Stored entries:
──────────────────────────────

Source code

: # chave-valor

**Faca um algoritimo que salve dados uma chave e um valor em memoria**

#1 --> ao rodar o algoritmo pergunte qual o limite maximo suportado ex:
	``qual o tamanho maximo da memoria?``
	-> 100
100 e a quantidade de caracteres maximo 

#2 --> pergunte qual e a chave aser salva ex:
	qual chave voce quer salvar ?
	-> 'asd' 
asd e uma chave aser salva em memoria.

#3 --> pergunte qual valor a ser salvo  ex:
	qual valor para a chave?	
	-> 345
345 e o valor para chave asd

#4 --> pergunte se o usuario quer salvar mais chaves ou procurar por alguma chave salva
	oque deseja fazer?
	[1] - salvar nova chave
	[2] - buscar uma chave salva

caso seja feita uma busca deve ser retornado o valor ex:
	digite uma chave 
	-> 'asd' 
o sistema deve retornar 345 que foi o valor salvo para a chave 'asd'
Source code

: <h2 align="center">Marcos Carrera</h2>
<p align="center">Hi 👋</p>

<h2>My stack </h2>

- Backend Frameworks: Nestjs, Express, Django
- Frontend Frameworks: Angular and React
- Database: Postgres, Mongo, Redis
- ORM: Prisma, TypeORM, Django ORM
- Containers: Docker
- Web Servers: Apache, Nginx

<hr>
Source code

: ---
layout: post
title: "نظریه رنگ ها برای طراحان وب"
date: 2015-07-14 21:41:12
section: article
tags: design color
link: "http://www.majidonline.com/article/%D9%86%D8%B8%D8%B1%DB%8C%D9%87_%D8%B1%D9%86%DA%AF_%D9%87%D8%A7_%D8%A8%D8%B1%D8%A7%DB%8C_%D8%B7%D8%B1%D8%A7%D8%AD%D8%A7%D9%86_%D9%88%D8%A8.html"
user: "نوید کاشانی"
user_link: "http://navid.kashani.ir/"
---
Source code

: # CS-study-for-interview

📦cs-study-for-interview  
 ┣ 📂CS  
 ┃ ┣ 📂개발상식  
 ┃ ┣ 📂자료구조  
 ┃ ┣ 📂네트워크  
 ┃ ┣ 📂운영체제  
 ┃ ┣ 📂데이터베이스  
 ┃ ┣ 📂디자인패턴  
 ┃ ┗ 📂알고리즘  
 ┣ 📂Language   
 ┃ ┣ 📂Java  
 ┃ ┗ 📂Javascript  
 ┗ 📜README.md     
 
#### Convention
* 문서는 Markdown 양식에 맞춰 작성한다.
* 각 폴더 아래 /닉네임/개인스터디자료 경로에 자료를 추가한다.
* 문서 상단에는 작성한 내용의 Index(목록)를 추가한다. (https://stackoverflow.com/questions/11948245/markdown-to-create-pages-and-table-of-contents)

──────────────────────────────

TASK OBJECTIVE: All the records shown above need to be given again exactly.

ANSWER BOX:
Source code

: # chave-valor

**Faca um algoritimo que salve dados uma chave e um valor em memoria**

#1 --> ao rodar o algoritmo pergunte qual o limite maximo suportado ex:
	``qual o tamanho maximo da memoria?``
	-> 100
100 e a quantidade de caracteres maximo 

#2 --> pergunte qual e a chave aser salva ex:
	qual chave voce quer salvar ?
	-> 'asd' 
asd e uma chave aser salva em memoria.

#3 --> pergunte qual valor a ser salvo  ex:
	qual valor para a chave?	
	-> 345
345 e o valor para chave asd

#4 --> pergunte se o usuario quer salvar mais chaves ou procurar por alguma chave salva
	oque deseja fazer?
	[1] - salvar nova chave
	[2] - buscar uma chave salva

caso seja feita uma busca deve ser retornado o valor ex:
	digite uma chave 
	-> 'asd' 
o sistema deve retornar 345 que foi o valor salvo para a chave 'asd'
Source code

: <h2 align="center">Marcos Carrera</h2>
<p align="center">Hi 👋</p>

<h2>My stack </h2>

- Backend Frameworks: Nestjs, Express, Django
- Frontend Frameworks: Angular and React
- Database: Postgres, Mongo, Redis
- ORM: Prisma, TypeORM, Django ORM
- Containers: Docker
- Web Servers: Apache, Nginx

<hr>
Source code

: ---
layout: post
title: "نظریه رنگ ها برای طراحان وب"
date: 2015-07-14 21:41:12
section: article
tags: design color
link: "http://www.majidonline.com/article/%D9%86%D8%B8%D8%B1%DB%8C%D9%87_%D8%B1%D9%86%DA%AF_%D9%87%D8%A7_%D8%A8%D8%B1%D8%A7%DB%8C_%D8%B7%D8%B1%D8%A7%D8%AD%D8%A7%D9%86_%D9%88%D8%A8.html"
user: "نوید کاشانی"
user_link: "http://navid.kashani.ir/"
---
Source code

: # CS-study-for-interview

📦cs-study-for-interview  
 ┣ 📂CS  
 ┃ ┣ 📂개발상식  
 ┃ ┣ 📂자료구조  
 ┃ ┣ 📂네트워크  
 ┃ ┣ 📂운영체제  
 ┃ ┣ 📂데이터베이스  
 ┃ ┣ 📂디자인패턴  
 ┃ ┗ 📂알고리즘  
 ┣ 📂Language   
 ┃ ┣ 📂Java  
 ┃ ┗ 📂Javascript  
 ┗ 📜README.md     
 
#### Convention
* 문서는 Markdown 양식에 맞춰 작성한다.
* 각 폴더 아래 /닉네임/개인스터디자료 경로에 자료를 추가한다.
* 문서 상단에는 작성한 내용의 Index(목록)를 추가한다. (https://stackoverflow.com/questions/11948245/markdown-to-create-pages-and-table-of-contents)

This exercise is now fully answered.